**What you need to do:** Going through the entries below, work out how many lines have the string "Objectives" in them. Give the number and nothing more.

**Exercise inputs:**
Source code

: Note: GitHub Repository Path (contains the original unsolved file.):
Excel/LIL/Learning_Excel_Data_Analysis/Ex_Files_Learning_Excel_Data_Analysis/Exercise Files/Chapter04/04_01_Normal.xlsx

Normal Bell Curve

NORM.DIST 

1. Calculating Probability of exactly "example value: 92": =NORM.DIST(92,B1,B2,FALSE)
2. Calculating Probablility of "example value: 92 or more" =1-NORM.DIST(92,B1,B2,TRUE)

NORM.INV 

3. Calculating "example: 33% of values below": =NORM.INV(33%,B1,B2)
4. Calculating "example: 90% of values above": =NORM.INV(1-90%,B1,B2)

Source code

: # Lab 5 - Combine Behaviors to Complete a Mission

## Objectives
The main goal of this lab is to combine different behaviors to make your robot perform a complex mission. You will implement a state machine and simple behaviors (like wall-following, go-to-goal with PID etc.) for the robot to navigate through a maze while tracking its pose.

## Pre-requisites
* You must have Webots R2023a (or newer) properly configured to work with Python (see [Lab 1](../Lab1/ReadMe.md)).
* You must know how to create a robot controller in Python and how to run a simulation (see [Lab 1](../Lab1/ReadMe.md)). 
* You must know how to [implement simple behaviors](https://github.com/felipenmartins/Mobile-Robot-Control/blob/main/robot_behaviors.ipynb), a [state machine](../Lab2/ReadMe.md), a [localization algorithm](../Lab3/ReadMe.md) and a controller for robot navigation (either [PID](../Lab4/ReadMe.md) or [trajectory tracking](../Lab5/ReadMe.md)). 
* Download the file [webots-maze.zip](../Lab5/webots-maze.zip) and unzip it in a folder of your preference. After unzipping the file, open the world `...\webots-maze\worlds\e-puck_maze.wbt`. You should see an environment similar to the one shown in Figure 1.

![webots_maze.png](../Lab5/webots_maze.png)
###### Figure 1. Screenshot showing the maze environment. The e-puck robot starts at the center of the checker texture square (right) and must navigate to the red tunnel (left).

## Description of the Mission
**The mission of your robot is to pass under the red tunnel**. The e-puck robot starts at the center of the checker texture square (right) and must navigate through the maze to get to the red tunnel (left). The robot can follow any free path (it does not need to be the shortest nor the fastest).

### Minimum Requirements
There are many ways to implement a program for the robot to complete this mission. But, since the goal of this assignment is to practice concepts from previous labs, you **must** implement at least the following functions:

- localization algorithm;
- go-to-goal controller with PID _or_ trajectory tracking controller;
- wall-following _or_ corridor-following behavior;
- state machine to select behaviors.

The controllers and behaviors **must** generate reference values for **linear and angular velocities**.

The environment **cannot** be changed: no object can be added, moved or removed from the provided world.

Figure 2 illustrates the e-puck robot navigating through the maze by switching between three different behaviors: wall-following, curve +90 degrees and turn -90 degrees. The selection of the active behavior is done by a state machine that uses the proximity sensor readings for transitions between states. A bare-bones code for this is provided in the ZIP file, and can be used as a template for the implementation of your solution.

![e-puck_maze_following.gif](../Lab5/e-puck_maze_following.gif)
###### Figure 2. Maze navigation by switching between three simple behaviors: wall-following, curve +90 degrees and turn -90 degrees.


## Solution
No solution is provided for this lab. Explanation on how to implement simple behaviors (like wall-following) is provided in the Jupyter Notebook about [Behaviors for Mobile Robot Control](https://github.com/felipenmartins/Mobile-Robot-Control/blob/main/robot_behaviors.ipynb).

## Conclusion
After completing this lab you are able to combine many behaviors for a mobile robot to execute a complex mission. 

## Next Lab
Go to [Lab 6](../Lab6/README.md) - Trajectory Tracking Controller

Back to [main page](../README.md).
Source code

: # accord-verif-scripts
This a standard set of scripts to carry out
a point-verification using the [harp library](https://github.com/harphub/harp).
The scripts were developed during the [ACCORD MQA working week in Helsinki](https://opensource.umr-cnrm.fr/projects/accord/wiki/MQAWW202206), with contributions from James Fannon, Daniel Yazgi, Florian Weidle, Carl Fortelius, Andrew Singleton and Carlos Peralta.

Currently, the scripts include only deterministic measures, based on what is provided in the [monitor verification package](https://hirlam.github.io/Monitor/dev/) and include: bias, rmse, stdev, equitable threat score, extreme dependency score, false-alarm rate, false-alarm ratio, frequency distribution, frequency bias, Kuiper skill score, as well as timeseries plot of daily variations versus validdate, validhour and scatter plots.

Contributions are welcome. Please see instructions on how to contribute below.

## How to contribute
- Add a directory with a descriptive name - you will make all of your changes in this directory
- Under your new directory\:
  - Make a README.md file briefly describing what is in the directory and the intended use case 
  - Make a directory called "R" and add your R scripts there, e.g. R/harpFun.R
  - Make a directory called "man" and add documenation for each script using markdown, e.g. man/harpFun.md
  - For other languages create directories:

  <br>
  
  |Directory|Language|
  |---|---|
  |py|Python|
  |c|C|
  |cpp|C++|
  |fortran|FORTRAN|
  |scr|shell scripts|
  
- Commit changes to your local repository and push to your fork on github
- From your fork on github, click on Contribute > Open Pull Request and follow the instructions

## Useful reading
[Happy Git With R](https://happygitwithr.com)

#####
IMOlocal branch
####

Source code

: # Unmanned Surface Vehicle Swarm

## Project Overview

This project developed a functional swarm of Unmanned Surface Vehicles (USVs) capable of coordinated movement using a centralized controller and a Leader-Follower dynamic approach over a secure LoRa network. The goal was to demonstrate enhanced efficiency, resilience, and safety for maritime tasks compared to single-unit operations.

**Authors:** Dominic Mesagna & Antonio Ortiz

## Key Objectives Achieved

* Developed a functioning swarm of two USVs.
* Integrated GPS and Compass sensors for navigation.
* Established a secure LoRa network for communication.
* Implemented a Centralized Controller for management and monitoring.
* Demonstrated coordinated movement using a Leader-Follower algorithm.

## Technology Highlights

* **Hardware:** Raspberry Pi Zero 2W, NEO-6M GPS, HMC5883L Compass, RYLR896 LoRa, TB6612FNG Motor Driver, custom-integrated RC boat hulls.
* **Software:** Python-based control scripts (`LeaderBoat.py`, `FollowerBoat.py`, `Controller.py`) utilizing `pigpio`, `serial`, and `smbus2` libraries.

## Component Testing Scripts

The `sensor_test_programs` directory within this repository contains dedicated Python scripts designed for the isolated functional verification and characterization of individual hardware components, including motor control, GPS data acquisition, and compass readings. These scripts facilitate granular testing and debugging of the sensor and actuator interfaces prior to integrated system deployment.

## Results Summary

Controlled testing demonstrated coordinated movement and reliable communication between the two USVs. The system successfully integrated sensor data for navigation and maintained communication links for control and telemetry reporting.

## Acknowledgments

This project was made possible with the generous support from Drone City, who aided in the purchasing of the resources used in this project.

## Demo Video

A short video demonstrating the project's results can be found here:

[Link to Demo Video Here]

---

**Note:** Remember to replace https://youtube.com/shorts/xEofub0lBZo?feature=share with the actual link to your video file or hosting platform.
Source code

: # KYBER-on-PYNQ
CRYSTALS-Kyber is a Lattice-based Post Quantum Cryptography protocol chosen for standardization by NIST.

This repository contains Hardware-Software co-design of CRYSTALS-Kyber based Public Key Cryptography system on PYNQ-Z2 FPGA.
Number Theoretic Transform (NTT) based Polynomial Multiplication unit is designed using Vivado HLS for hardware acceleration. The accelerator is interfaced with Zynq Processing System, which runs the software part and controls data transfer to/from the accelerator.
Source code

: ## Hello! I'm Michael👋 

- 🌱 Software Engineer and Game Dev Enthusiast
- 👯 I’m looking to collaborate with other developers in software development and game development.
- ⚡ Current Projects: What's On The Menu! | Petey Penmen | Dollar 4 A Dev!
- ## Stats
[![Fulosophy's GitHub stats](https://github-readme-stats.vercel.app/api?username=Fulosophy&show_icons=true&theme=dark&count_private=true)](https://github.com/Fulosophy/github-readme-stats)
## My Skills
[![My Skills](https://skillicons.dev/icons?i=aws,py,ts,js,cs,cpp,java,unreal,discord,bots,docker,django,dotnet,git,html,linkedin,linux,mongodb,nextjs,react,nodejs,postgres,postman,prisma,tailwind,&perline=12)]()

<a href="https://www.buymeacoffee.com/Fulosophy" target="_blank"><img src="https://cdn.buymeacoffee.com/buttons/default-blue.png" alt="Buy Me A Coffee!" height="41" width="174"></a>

**Exercise result:** 2